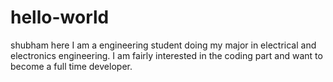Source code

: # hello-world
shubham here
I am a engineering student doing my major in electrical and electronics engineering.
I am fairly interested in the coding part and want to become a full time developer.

...

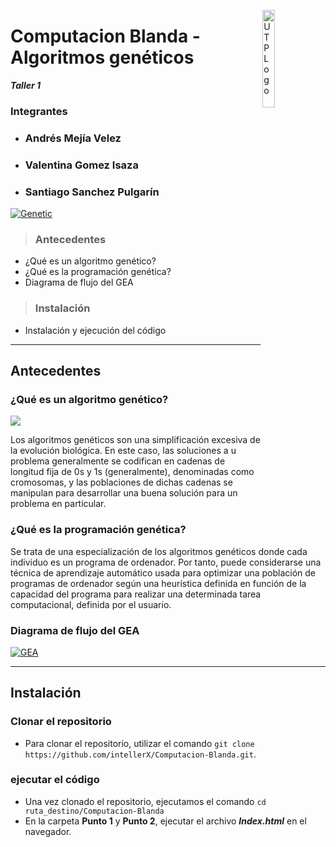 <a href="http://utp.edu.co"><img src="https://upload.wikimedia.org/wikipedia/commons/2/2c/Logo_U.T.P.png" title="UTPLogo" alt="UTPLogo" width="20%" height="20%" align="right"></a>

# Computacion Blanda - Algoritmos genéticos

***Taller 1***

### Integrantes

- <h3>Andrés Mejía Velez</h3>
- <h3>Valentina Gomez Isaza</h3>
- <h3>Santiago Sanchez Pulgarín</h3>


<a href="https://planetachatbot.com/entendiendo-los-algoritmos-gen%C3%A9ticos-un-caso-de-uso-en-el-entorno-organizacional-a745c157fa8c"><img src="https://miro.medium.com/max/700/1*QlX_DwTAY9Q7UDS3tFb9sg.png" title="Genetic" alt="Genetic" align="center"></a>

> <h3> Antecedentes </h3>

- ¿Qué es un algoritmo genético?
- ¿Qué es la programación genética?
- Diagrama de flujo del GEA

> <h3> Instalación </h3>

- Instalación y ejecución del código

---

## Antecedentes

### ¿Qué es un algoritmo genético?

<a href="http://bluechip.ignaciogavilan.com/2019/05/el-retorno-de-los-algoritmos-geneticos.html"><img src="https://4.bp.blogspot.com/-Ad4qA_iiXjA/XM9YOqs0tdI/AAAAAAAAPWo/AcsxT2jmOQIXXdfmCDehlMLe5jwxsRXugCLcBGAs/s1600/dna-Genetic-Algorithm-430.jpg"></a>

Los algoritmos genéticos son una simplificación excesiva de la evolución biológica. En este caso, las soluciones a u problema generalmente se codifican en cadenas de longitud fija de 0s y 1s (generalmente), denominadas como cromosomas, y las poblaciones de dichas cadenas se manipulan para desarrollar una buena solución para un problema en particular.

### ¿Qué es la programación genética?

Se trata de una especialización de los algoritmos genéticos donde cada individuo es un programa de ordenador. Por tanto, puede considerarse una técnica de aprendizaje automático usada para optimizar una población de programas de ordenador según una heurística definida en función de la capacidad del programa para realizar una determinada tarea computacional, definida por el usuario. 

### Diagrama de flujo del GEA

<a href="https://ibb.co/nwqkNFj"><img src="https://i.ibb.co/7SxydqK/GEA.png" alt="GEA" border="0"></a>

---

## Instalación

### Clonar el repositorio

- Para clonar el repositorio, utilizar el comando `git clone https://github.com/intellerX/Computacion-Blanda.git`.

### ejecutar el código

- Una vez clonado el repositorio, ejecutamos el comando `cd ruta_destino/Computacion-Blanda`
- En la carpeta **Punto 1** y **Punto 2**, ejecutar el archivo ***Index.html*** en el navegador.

• What you will do: Could you output exactly the lines above, from the line with "Source code" up to and including the line with "I am fairly", and nothing else, skipping the pictures?

• Worked solution:
Source code

: # hello-world
shubham here
I am a engineering student doing my major in electrical and electronics engineering.
I am fairly interested in the coding part and want to become a full time developer.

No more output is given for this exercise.